● **What the task asks**:
Up to and including the final line, retype each line of the records below, starting with the one that contains "## Approach 2: Math".

--- START ---

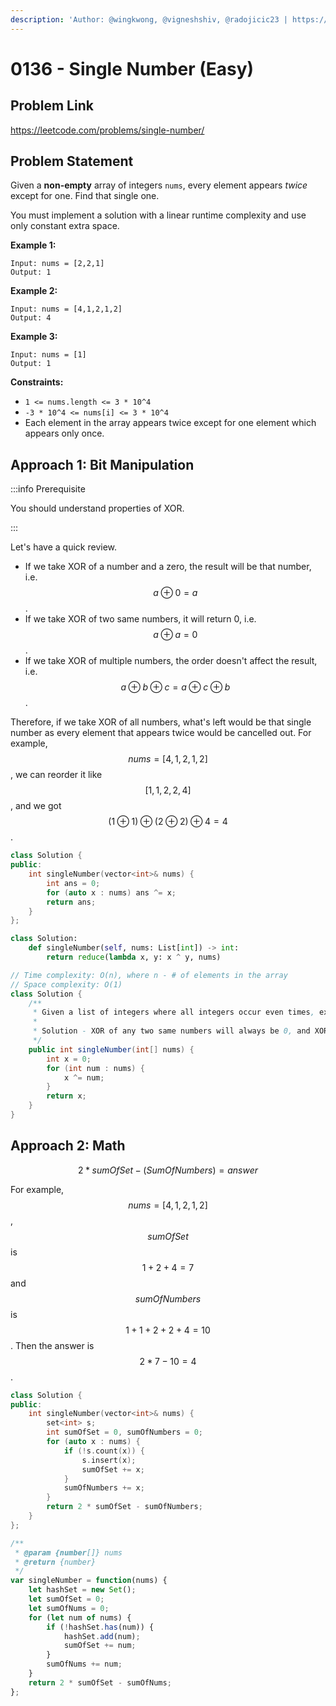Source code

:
 ```yaml
---
description: 'Author: @wingkwong, @vigneshshiv, @radojicic23 | https://leetcode.com/problems/single-number/'
---
```


# 0136 - Single Number (Easy)

## Problem Link

https://leetcode.com/problems/single-number/

## Problem Statement

Given a **non-empty** array of integers `nums`, every element appears _twice_ except for one. Find that single one.

You must implement a solution with a linear runtime complexity and use only constant extra space.

**Example 1:**

```
Input: nums = [2,2,1]
Output: 1
```

**Example 2:**

```
Input: nums = [4,1,2,1,2]
Output: 4
```

**Example 3:**

```
Input: nums = [1]
Output: 1
```

**Constraints:**

* `1 <= nums.length <= 3 * 10^4`
* `-3 * 10^4 <= nums[i] <= 3 * 10^4`
* Each element in the array appears twice except for one element which appears only once.

## Approach 1: Bit Manipulation

:::info Prerequisite

You should understand properties of XOR.

:::

Let's have a quick review.

* If we take XOR of a number and a zero, the result will be that number, i.e. $$a \oplus 0 = a$$.
* If we take XOR of two same numbers, it will return 0, i.e. $$a \oplus a = 0$$.
* If we take XOR of multiple numbers, the order doesn't affect the result, i.e. $$a \oplus b \oplus c = a \oplus c \oplus b$$.

Therefore, if we take XOR of all numbers, what's left would be that single number as every element that appears twice would be cancelled out. For example, $$nums = [4,1,2,1,2]$$, we can reorder it like $$[1,1,2,2,4]$$, and we got $$(1 \oplus 1) \oplus (2 \oplus 2) \oplus 4 = 4$$.

<Tabs>
<TabItem value="cpp" label="C++">
<SolutionAuthor name="@wingkwong"/>

```cpp
class Solution {
public:
    int singleNumber(vector<int>& nums) {
        int ans = 0;
        for (auto x : nums) ans ^= x;
        return ans;
    }
};
```

</TabItem>
<TabItem value="py" label="Python">
<SolutionAuthor name="@wingkwong"/>

```py
class Solution:
    def singleNumber(self, nums: List[int]) -> int:
        return reduce(lambda x, y: x ^ y, nums)
```
</TabItem>

<TabItem value="java" label="Java">
<SolutionAuthor name="@vigneshshiv"/>

```java
// Time complexity: O(n), where n - # of elements in the array
// Space complexity: O(1)
class Solution {
    /**
     * Given a list of integers where all integers occur even times, expect one which occur odd times
     *
     * Solution - XOR of any two same numbers will always be 0, and XOR of any number with 0 is the number itself.
     */
    public int singleNumber(int[] nums) {
        int x = 0;
        for (int num : nums) {
            x ^= num;
        }
        return x;
    }
}
```
</TabItem>
</Tabs>


## Approach 2: Math

$$2 * sumOfSet - (SumOfNumbers) = answer$$

For example, $$nums = [4,1,2,1,2]$$, $$sumOfSet$$ is $$1 + 2 + 4 = 7$$ and $$sumOfNumbers$$is $$1 + 1 + 2 + 2 + 4 = 10$$. Then the answer is $$2 *7 - 10 = 4$$.


<Tabs>
<TabItem value="cpp" label="C++">
<SolutionAuthor name="@wingkwong"/>

```cpp
class Solution {
public:
    int singleNumber(vector<int>& nums) {
        set<int> s;
        int sumOfSet = 0, sumOfNumbers = 0;
        for (auto x : nums) {
            if (!s.count(x)) {
                s.insert(x);
                sumOfSet += x;
            }
            sumOfNumbers += x;
        }
        return 2 * sumOfSet - sumOfNumbers;
    }
};
```
</TabItem>

<TabItem value="js" label="JavaScript">
<SolutionAuthor name="@radojicic23"/>

```js
/**
 * @param {number[]} nums
 * @return {number}
 */
var singleNumber = function(nums) {
    let hashSet = new Set();
    let sumOfSet = 0;
    let sumOfNums = 0;
    for (let num of nums) {
        if (!hashSet.has(num)) {
            hashSet.add(num);
            sumOfSet += num;
        }
        sumOfNums += num;
    }
    return 2 * sumOfSet - sumOfNums;
};
```
</TabItem>
</Tabs>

--- END ---

● **Your response**:
## Approach 2: Math

$$2 * sumOfSet - (SumOfNumbers) = answer$$

For example, $$nums = [4,1,2,1,2]$$, $$sumOfSet$$ is $$1 + 2 + 4 = 7$$ and $$sumOfNumbers$$is $$1 + 1 + 2 + 2 + 4 = 10$$. Then the answer is $$2 *7 - 10 = 4$$.


<Tabs>
<TabItem value="cpp" label="C++">
<SolutionAuthor name="@wingkwong"/>

```cpp
class Solution {
public:
    int singleNumber(vector<int>& nums) {
        set<int> s;
        int sumOfSet = 0, sumOfNumbers = 0;
        for (auto x : nums) {
            if (!s.count(x)) {
                s.insert(x);
                sumOfSet += x;
            }
            sumOfNumbers += x;
        }
        return 2 * sumOfSet - sumOfNumbers;
    }
};
```
</TabItem>

<TabItem value="js" label="JavaScript">
<SolutionAuthor name="@radojicic23"/>

```js
/**
 * @param {number[]} nums
 * @return {number}
 */
var singleNumber = function(nums) {
    let hashSet = new Set();
    let sumOfSet = 0;
    let sumOfNums = 0;
    for (let num of nums) {
        if (!hashSet.has(num)) {
            hashSet.add(num);
            sumOfSet += num;
        }
        sumOfNums += num;
    }
    return 2 * sumOfSet - sumOfNums;
};
```
</TabItem>
</Tabs>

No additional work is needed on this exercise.